Но сколько бы ни снимала Джина, она, конечно, видела в своем объективе все по-иному, чем я, да иначе и быть не могло. Нет такого фотоаппарата, который мог бы фотографировать воспоминания. А ведь каждый город для живущего в нем — это целая антология воспоминаний. Поэтому парижанин никогда не увидит в Москве то, что видит москвич, а москвич никогда не увидит в Париже то, что парижанин.
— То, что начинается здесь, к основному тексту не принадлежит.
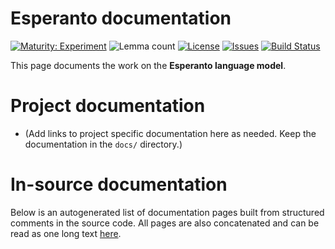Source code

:# Esperanto documentation

[![Maturity: Experiment](https://img.shields.io/badge/Maturity-Experiment-black.svg)](https://giellalt.github.io/MaturityClassification.html)
![Lemma count](https://img.shields.io/endpoint?url=https%3A%2F%2Fraw.githubusercontent.com%2Fgiellalt%2Flang-epo%2Fgh-pages%2Flemmacount.json)
[![License](https://img.shields.io/github/license/giellalt/lang-epo)](https://github.com/giellalt/lang-epo/blob/main/LICENSE)
[![Issues](https://img.shields.io/github/issues/giellalt/lang-epo)](https://github.com/giellalt/lang-epo/issues)
[![Build Status](https://divvun-tc.giellalt.org/api/github/v1/repository/giellalt/lang-epo/main/badge.svg)](https://github.com/giellalt/lang-epo/actions)

This page documents the work on the **Esperanto language model**. 

# Project documentation

* (Add links to project specific documentation here as needed. Keep the documentation in the `docs/` directory.)

# In-source documentation

Below is an autogenerated list of documentation pages built from structured comments in the source code. All pages are also concatenated and can be read as one long text [here](epo.md).
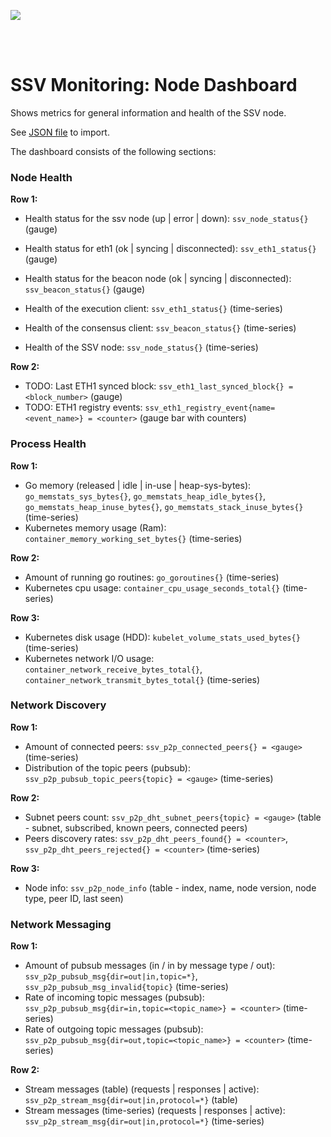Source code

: [<img src="../docs/resources/bloxstaking_header_image.png" >](https://www.bloxstaking.com/)

<br>
<br>


# SSV Monitoring: Node Dashboard

Shows metrics for general information and health of the SSV node.

See [JSON file](./grafana/dashboard_ssv_node.json) to import.

The dashboard consists of the following sections:

### Node Health

**Row 1:**
* Health status for the ssv node (up | error | down): `ssv_node_status{}` (gauge)
* Health status for eth1 (ok | syncing | disconnected): `ssv_eth1_status{}` (gauge)
* Health status for the beacon node (ok | syncing | disconnected): `ssv_beacon_status{}` (gauge)


* Health of the execution client: `ssv_eth1_status{}` (time-series)
* Health of the consensus client: `ssv_beacon_status{}` (time-series)
* Health of the SSV node: `ssv_node_status{}` (time-series)

**Row 2:**
* TODO: Last ETH1 synced block: `ssv_eth1_last_synced_block{} = <block_number>` (gauge)
* TODO: ETH1 registry events: `ssv_eth1_registry_event{name=<event_name>} = <counter>` (gauge bar with counters)

### Process Health

**Row 1:**
* Go memory (released | idle | in-use | heap-sys-bytes): `go_memstats_sys_bytes{}`, `go_memstats_heap_idle_bytes{}`, `go_memstats_heap_inuse_bytes{}`, `go_memstats_stack_inuse_bytes{}` (time-series)
* Kubernetes memory usage (Ram): `container_memory_working_set_bytes{}` (time-series)

**Row 2:**
* Amount of running go routines: `go_goroutines{}` (time-series)
* Kubernetes cpu usage: `container_cpu_usage_seconds_total{}` (time-series)

**Row 3:**
* Kubernetes disk usage (HDD): `kubelet_volume_stats_used_bytes{}` (time-series)
* Kubernetes network I/O usage: `container_network_receive_bytes_total{}`, `container_network_transmit_bytes_total{}` (time-series)

### Network Discovery

**Row 1:**
* Amount of connected peers: `ssv_p2p_connected_peers{} = <gauge>` (time-series)
* Distribution of the topic peers (pubsub): `ssv_p2p_pubsub_topic_peers{topic} = <gauge>` (time-series)

**Row 2:**
* Subnet peers count: `ssv_p2p_dht_subnet_peers{topic} = <gauge>` (table - subnet, subscribed, known peers, connected peers)
* Peers discovery rates: `ssv_p2p_dht_peers_found{} = <counter>`, `ssv_p2p_dht_peers_rejected{} = <counter>` (time-series)

**Row 3:**
* Node info: `ssv_p2p_node_info` (table - index, name, node version, node type, peer ID, last seen)

### Network Messaging

**Row 1:**
* Amount of pubsub messages (in / in by message type / out): `ssv_p2p_pubsub_msg{dir=out|in,topic=*}`, `ssv_p2p_pubsub_msg_invalid{topic}` (time-series)
* Rate of incoming topic messages (pubsub): `ssv_p2p_pubsub_msg{dir=in,topic=<topic_name>} = <counter>` (time-series)
* Rate of outgoing topic messages (pubsub): `ssv_p2p_pubsub_msg{dir=out,topic=<topic_name>} = <counter>` (time-series)

**Row 2:**
* Stream messages (table) (requests | responses | active): `ssv_p2p_stream_msg{dir=out|in,protocol=*}` (table)
* Stream messages (time-series) (requests | responses | active): `ssv_p2p_stream_msg{dir=out|in,protocol=*}` (time-series)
После фотосъемки мы поехали с Джиной по ее просьбе в то место, "где веселится молодежь". Я выбрал кафе "Лира" на площади Пушкина, куда часов в шесть парами приходят студентки, секретарши и фабричные работницы и скромно заказывают себе кофе-гляссе, оставляя свободными два стула за столиком. К семи часам эти стулья уже заняты их импровизированными кавалерами — или москвичами или командированными, а на столиках стоят бутылки шампанского, соленые орешки или какая-нибудь другая закуска, и бешено ревут электрогитары, и все вокруг крутится в, казалось бы, неостановимой танцевальной карусели до роковых одиннадцати часов. Мы еле втиснулись за один столик, где сидели двое моряков с девушками. Они были гостеприимны и потеснились, а вскоре Джина уже лихо отплясывала рок-н-ролл с одним из них. Джину потрясло, что ее никто не узнавал и здесь. Джина решила спровоцировать "узнавание" и при помощи моего перевода спросила у наших соседей по столу, кого они знают из итальянских артистов. После некоторого размышления один из краснофлотцев назвал Альберто Сорди.
Джина пошла в открытую атаку.
— А Джина Лоллобриджида? — спросила она.
— Она, кажется, играла Клеопатру, — сказала одна из девушек. — Или я ее путаю с Элизабет Тейлор... Но они, по-моему, обе умерли...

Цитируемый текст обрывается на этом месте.